Retrofit_Efficiency	[0,1], Efficiency of the retrofit technology.

Table 5b: Settings-specific columns in all resource .csv file

Column Name	Description
ModelingToGenerateAlternatives = 1
MGA	Eligibility of the technology for Modeling To Generate Alternative (MGA) run.
	1 = Technology is available for the MGA run.
	0 = Technology is unavailable for the MGA run (e.g. storage technologies).
Resource_Type	For the MGA run, we categorize all the resources in a few resource types. We then find maximally different generation portfolio based on these resource types. For example, existing solar and new solar resources could be represented by a resource type names `Solar`. Categorization of resources into resource types is user dependent.
Maintenance data
MAINT	[0,1], toggles scheduled maintenance formulation.
Maintenance_Duration	(Positive integer, less than total length of simulation.) Duration of the maintenance period, in number of timesteps. Only used if `MAINT=1`.
Maintenance_Cycle_Length_Years	Length of scheduled maintenance cycle, in years. `1` is maintenance every year, `3` is every three years, etc. (Positive integer.
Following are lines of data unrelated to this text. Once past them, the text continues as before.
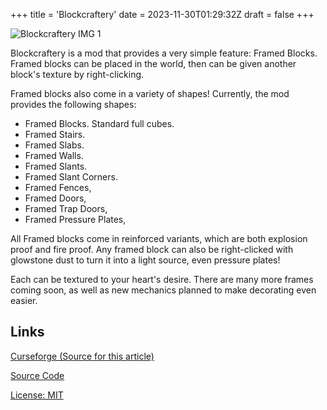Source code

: +++
title = 'Blockcraftery'
date = 2023-11-30T01:29:32Z
draft = false
+++

![Blockcraftery IMG 1](https://i.imgur.com/m7CqhYA.jpg)

Blockcraftery is a mod that provides a very simple feature: Framed Blocks. Framed blocks can be placed in the world, then can be given another block's texture by right-clicking.

Framed blocks also come in a variety of shapes! Currently, the mod provides the following shapes:

- Framed Blocks. Standard full cubes.
- Framed Stairs.
- Framed Slabs.
- Framed Walls.
- Framed Slants.
- Framed Slant Corners.
- Framed Fences,
- Framed Doors,
- Framed Trap Doors,
- Framed Pressure Plates,

All Framed blocks come in reinforced variants, which are both explosion proof and fire proof. Any framed block can also be right-clicked with glowstone dust to turn it into a light source, even pressure plates!

Each can be textured to your heart's desire. There are many more frames coming soon, as well as new mechanics planned to make decorating even easier.



## Links

[Curseforge (Source for this article)](https://www.curseforge.com/minecraft/mc-mods/blockcraftery)

[Source Code](https://github.com/MysticMods/Blockcraftery)

[License: MIT](https://creativecommons.org/licenses/by-nc-sa/3.0/)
Only used if `MAINT=1`.)
Maintenance_Begin_Cadence	Cadence of timesteps in which scheduled maintenance can begin. `1` means that a maintenance period can start in any timestep, `24` means it can start only in timesteps 1, 25, 49, etc. A larger number can decrease the simulation computational cost as it limits the optimizer's choices. (Positive integer, less than total length of simulation. Only used if `MAINT=1`.)
CO2-related parameters required if any resources have nonzero CO2CaptureFraction
CO2_Capture_Fraction	[0,1], The CO2 capture fraction of CCS-equipped power plants during steady state operation. This value should be 0 for generators without CCS.
CO2_Capture_Fraction_Startup	[0,1], The CO2 capture fraction of CCS-equipped power plants during the startup events. This value should be 0 for generators without CCS
Biomass	{0, 1}, Flag to indicate if generator uses biomass as feedstock (optional input column).
	Biomass = 0: Not part of set (default).
	Biomass = 1: Uses biomass as fuel.
CCS_Disposal_Cost_per_Metric_Ton	Cost associated with CCS disposal (/tCO2), including pipeline, injection and storage costs of CCS-equipped generators.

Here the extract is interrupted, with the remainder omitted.